Matt Smith, Is That a Sonic Screwdriver in Your Pocket?

  • This is why the Doctor travels by TARDIS: Heathrow Airport security stopped new Doctor Who star Matt Smith, thinking his sonic screwdriver prop was a weapon. The Sun‘s source says, “Matt was very polite and explained what the screwdriver was. But the guards just looked puzzled. Fortunately he had some Doctor Who promo material on him so was able to show them who he was.”
  • Smith and co-star Karen Gillan stopped in Sunderland on their UK tour, and the Sunderland Echo has posted a video interview with them. They just look great together. And Karen Gillan is making me less gay by the day.
  • How will Steven Moffat‘s version of Doctor Who differ from Russell T Davies‘? The Guardian‘s Daniel Martin says, “Moffat’s writing is less concerned with searing emotional journeys than laughs and scares…Moffat’s also a brilliant writer of dialogue, so we can expect that to be off the scale. But the line the showrunner keeps emphasizing is that his Doctor Who is a fairytale.

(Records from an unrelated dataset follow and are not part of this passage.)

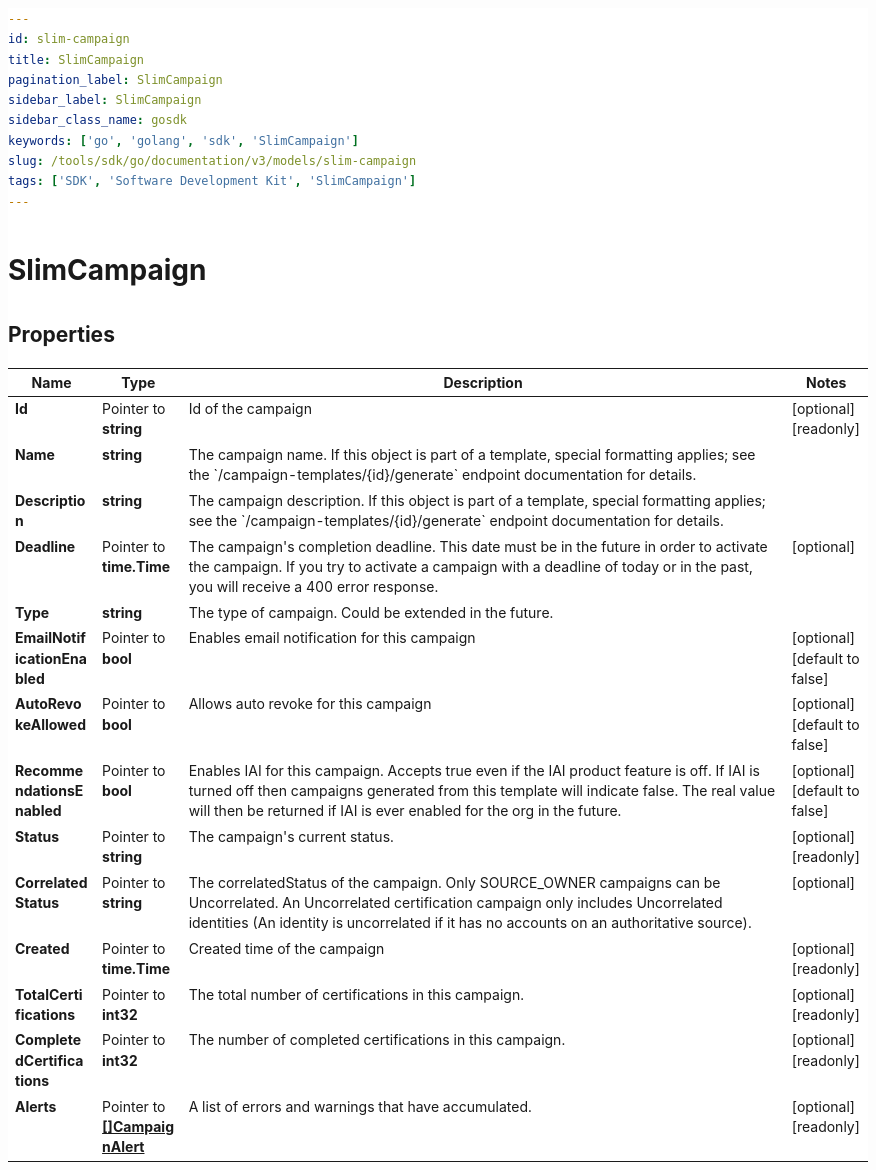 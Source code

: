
```yaml
---
id: slim-campaign
title: SlimCampaign
pagination_label: SlimCampaign
sidebar_label: SlimCampaign
sidebar_class_name: gosdk
keywords: ['go', 'golang', 'sdk', 'SlimCampaign'] 
slug: /tools/sdk/go/documentation/v3/models/slim-campaign
tags: ['SDK', 'Software Development Kit', 'SlimCampaign']
---
```


# SlimCampaign

## Properties

Name | Type | Description | Notes
------------ | ------------- | ------------- | -------------
**Id** | Pointer to **string** | Id of the campaign | [optional] [readonly] 
**Name** | **string** | The campaign name. If this object is part of a template, special formatting applies; see the &#x60;/campaign-templates/{id}/generate&#x60; endpoint documentation for details. | 
**Description** | **string** | The campaign description. If this object is part of a template, special formatting applies; see the &#x60;/campaign-templates/{id}/generate&#x60; endpoint documentation for details. | 
**Deadline** | Pointer to **time.Time** | The campaign&#39;s completion deadline.  This date must be in the future in order to activate the campaign.  If you try to activate a campaign with a deadline of today or in the past, you will receive a 400 error response. | [optional] 
**Type** | **string** | The type of campaign. Could be extended in the future. | 
**EmailNotificationEnabled** | Pointer to **bool** | Enables email notification for this campaign | [optional] [default to false]
**AutoRevokeAllowed** | Pointer to **bool** | Allows auto revoke for this campaign | [optional] [default to false]
**RecommendationsEnabled** | Pointer to **bool** | Enables IAI for this campaign. Accepts true even if the IAI product feature is off. If IAI is turned off then campaigns generated from this template will indicate false. The real value will then be returned if IAI is ever enabled for the org in the future. | [optional] [default to false]
**Status** | Pointer to **string** | The campaign&#39;s current status. | [optional] [readonly] 
**CorrelatedStatus** | Pointer to **string** | The correlatedStatus of the campaign. Only SOURCE_OWNER campaigns can be Uncorrelated. An Uncorrelated certification campaign only includes Uncorrelated identities (An identity is uncorrelated if it has no accounts on an authoritative source). | [optional] 
**Created** | Pointer to **time.Time** | Created time of the campaign | [optional] [readonly] 
**TotalCertifications** | Pointer to **int32** | The total number of certifications in this campaign. | [optional] [readonly] 
**CompletedCertifications** | Pointer to **int32** | The number of completed certifications in this campaign. | [optional] [readonly] 
**Alerts** | Pointer to [**[]CampaignAlert**](CampaignAlert) | A list of errors and warnings that have accumulated. | [optional] [readonly] 
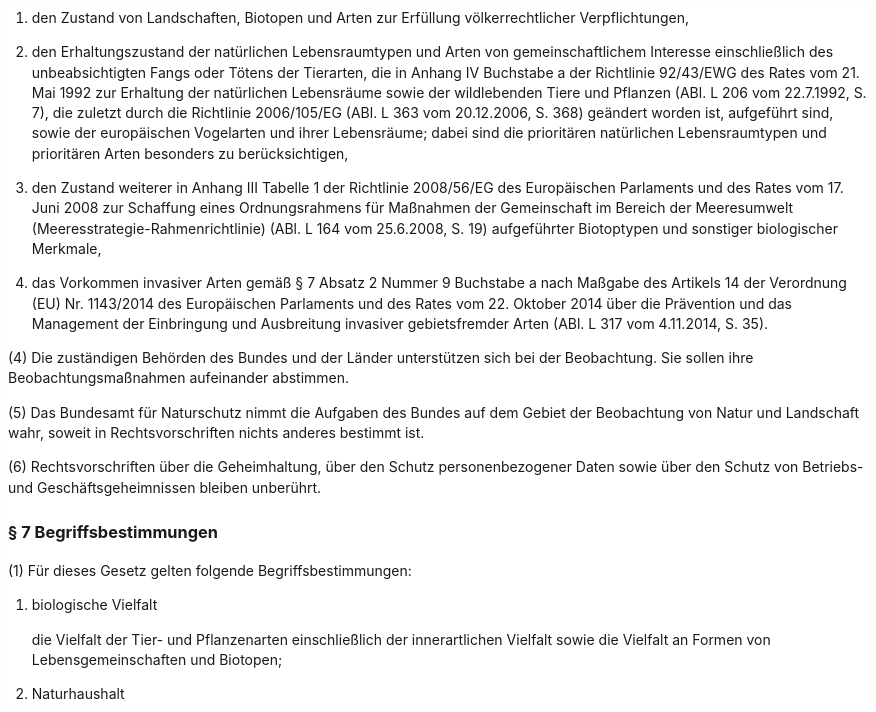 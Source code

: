 1.  den Zustand von Landschaften, Biotopen und Arten zur Erfüllung
    völkerrechtlicher Verpflichtungen,


2.  den Erhaltungszustand der natürlichen Lebensraumtypen und Arten von
    gemeinschaftlichem Interesse einschließlich des unbeabsichtigten Fangs
    oder Tötens der Tierarten, die in Anhang IV Buchstabe a der Richtlinie
    92/43/EWG des Rates vom 21. Mai 1992 zur Erhaltung der natürlichen
    Lebensräume sowie der wildlebenden Tiere und Pflanzen (ABl. L 206 vom
    22\.7.1992, S. 7), die zuletzt durch die Richtlinie 2006/105/EG (ABl. L
    363 vom 20.12.2006, S. 368) geändert worden ist, aufgeführt sind,
    sowie der europäischen Vogelarten und ihrer Lebensräume; dabei sind
    die prioritären natürlichen Lebensraumtypen und prioritären Arten
    besonders zu berücksichtigen,


3.  den Zustand weiterer in Anhang III Tabelle 1 der Richtlinie 2008/56/EG
    des Europäischen Parlaments und des Rates vom 17. Juni 2008 zur
    Schaffung eines Ordnungsrahmens für Maßnahmen der Gemeinschaft im
    Bereich der Meeresumwelt (Meeresstrategie-Rahmenrichtlinie) (ABl. L
    164 vom 25.6.2008, S. 19) aufgeführter Biotoptypen und sonstiger
    biologischer Merkmale,


4.  das Vorkommen invasiver Arten gemäß § 7 Absatz 2 Nummer 9 Buchstabe a
    nach Maßgabe des Artikels 14 der Verordnung (EU) Nr. 1143/2014 des
    Europäischen Parlaments und des Rates vom 22. Oktober 2014 über die
    Prävention und das Management der Einbringung und Ausbreitung
    invasiver gebietsfremder Arten (ABl. L 317 vom 4.11.2014, S. 35).




(4) Die zuständigen Behörden des Bundes und der Länder unterstützen
sich bei der Beobachtung. Sie sollen ihre Beobachtungsmaßnahmen
aufeinander abstimmen.

(5) Das Bundesamt für Naturschutz nimmt die Aufgaben des Bundes auf
dem Gebiet der Beobachtung von Natur und Landschaft wahr, soweit in
Rechtsvorschriften nichts anderes bestimmt ist.

(6) Rechtsvorschriften über die Geheimhaltung, über den Schutz
personenbezogener Daten sowie über den Schutz von Betriebs- und
Geschäftsgeheimnissen bleiben unberührt.


### § 7 Begriffsbestimmungen

(1) Für dieses Gesetz gelten folgende Begriffsbestimmungen:

1.  biologische Vielfalt

    die Vielfalt der Tier- und Pflanzenarten einschließlich der
    innerartlichen Vielfalt sowie die Vielfalt an Formen von
    Lebensgemeinschaften und Biotopen;


2.  Naturhaushalt
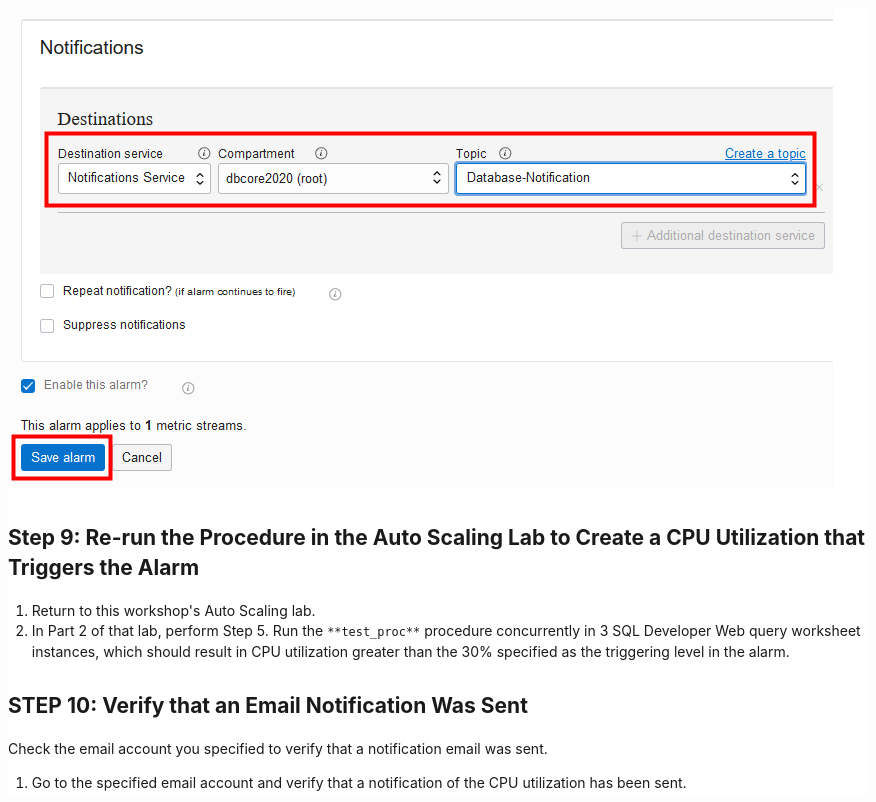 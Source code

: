   ![ALT text is not available for this image](images/2619005285.png)

## Step 9: Re-run the Procedure in the Auto Scaling Lab to Create a CPU Utilization that Triggers the Alarm

1. Return to this workshop's Auto Scaling lab.  
2. In Part 2 of that lab, perform Step 5. Run the `**test_proc**` procedure concurrently in 3 SQL Developer Web query worksheet instances, which should result in CPU utilization greater than the 30% specified as the triggering level in the alarm. 

## STEP 10: Verify that an Email Notification Was Sent

Check the email account you specified to verify that a notification email was sent.

1. Go to the specified email account and verify that a notification of the CPU utilization has been sent. 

We’re not going to get deep Battlestar Galactica-esque science fiction – this is Doctor Who. But we’re not going to get kitchen sink sci-fi, either.”
  • Anglo readers in the NYC metro area: BBC AMERICA is holding a screening of the first episode of the new Doctor Who series on Wednesday, April 17th at 7 pm at Village East Cinema. Matt Smith, Karen Gillan, and Steven Moffat will participate in a Q&A moderated by USA Today’s Whitney Matheson. Click over to our Facebook event page for the details.
  • Spoiler alert: AfterElton has photos of Torchwood star John Barrowman‘s appearance on the April 18th episode of Desperate Housewives.
  • Congrats to BBC World News America on its two Peabody awards, one for the show itself and the other for Lyse Doucet‘s report on maternal mortality in Afghanistan. The Peabody committee called BBCWNA “a nightly newscast like none the United States has ever had” and added that “it places our actions and concerns in a global context.” Congrats to all the hard-working folks down in D.C. producing BBCWNA and to Ms. Doucet.
  • Carey Mulligan has done a photoshoot posing as ’60s icon Twiggy, and people in the comments section over at The Daily Mail are being quite hateful. “Why has somebody drawn glasses on these photos?” asks Tabitha from Coventry. “And why is she dressed like a dental nurse?”
  • Well, those comments aren’t quite as mean as the ones about Georgia May Jagger and her unfortunate teeth.(The Sun)
  • The Guardian‘s Peter Bradshaw gives a five-star review to Kick-Ass, the comic book movie written by Jonathan Ross‘ wife, Jane Goldman: “Perhaps I shouldn’t have enjoyed it as much as I did: but with more energy and satire and craziness in its lycra-gloved little finger than other films have everywhere else, Kick-Ass is all pleasure and no guilt.”
  • Ricky Gervais is the latest celebrity to drop the pounds.(Daily Mail)
  • Billy Connolly and Victoria Wood were voted British’s favorite comedians. Ricky Gervais and Bill Bailey tied for 10th.(Telegraph)
  • Is Kate Bush the greatest influence on today’s crop of female singer-songwriters? The Guardian‘s Karren Ablaze! says: “Despite her distaste for media attention and a rather, ahem, laidback release schedule, Bush’s emotionally intense and off-kilter pop continues to capture the imagination of artists.”
  • The Daily Telegraph‘s Neil McCormick talks to the “remarkably fit, muscular, and alert” guitar god Jeff Beck. On the state of today’s music, Beck says, “The computer is like a Zimmer frame. You play one note and you can make a whole album out of it. It’s convenient but it’s not real. It’s just graphics. Where’s the music?”
  • NME has done a cover story on the Libertines reunion, and the magazine has posted a photo gallery of the band on their website.
  • Pete Doherty says he finds playing old Libertines songs “upsetting,” telling NME: “Quite a lot of our songs are born out of a lot of violent energy and a lot of bad feelings.”
  • Lady Gaga is tipped to write and sing the next Bond theme.(The Sun)
  • At London’s Royal Albert Hall, The Who performed Quadrophenia for the first time in 13 years.(The Times)
  • Take a peek at the design for “Britain’s answer to the Eiffel Tower,” a 360-foot-tall winding structure that will overlook London’s Olympic Park in 2012.(Guardian)

Kevin Wicks

Kevin Wicks founded BBCAmerica.com's Anglophenia blog back in 2005 and has been translating British culture for an American audience ever since. While not British himself - he was born and raised in St. Louis, Missouri - he once received inordinate hospitality in London for sharing the name of a dead but beloved EastEnders character. His Anglophilia stems from a high school love of Morrissey, whom he calls his "gateway drug" into British culture.